*** Records to process Section Begins ***
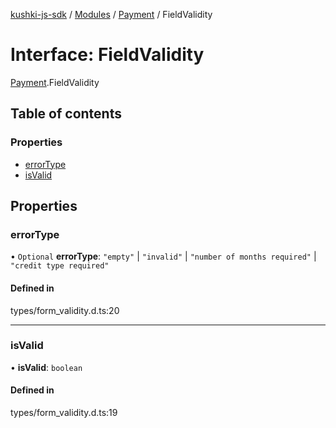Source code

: [kushki-js-sdk](../README.md) / [Modules](../modules.md) / [Payment](../modules/Payment.md) / FieldValidity

# Interface: FieldValidity

[Payment](../modules/Payment.md).FieldValidity

## Table of contents

### Properties

- [errorType](Payment.FieldValidity.md#errortype)
- [isValid](Payment.FieldValidity.md#isvalid)

## Properties

### errorType

• `Optional` **errorType**: ``"empty"`` \| ``"invalid"`` \| ``"number of months required"`` \| ``"credit type required"``

#### Defined in

types/form_validity.d.ts:20

___

### isValid

• **isValid**: `boolean`

#### Defined in

types/form_validity.d.ts:19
*** Records to process Section Ends ***
» **What is being asked**: Every line holding the word "errorType" should be copied out of the material.

» **Your response**:
- [errorType](Payment.FieldValidity.md#errortype)
### errorType
• `Optional` **errorType**: ``"empty"`` \| ``"invalid"`` \| ``"number of months required"`` \| ``"credit type required"``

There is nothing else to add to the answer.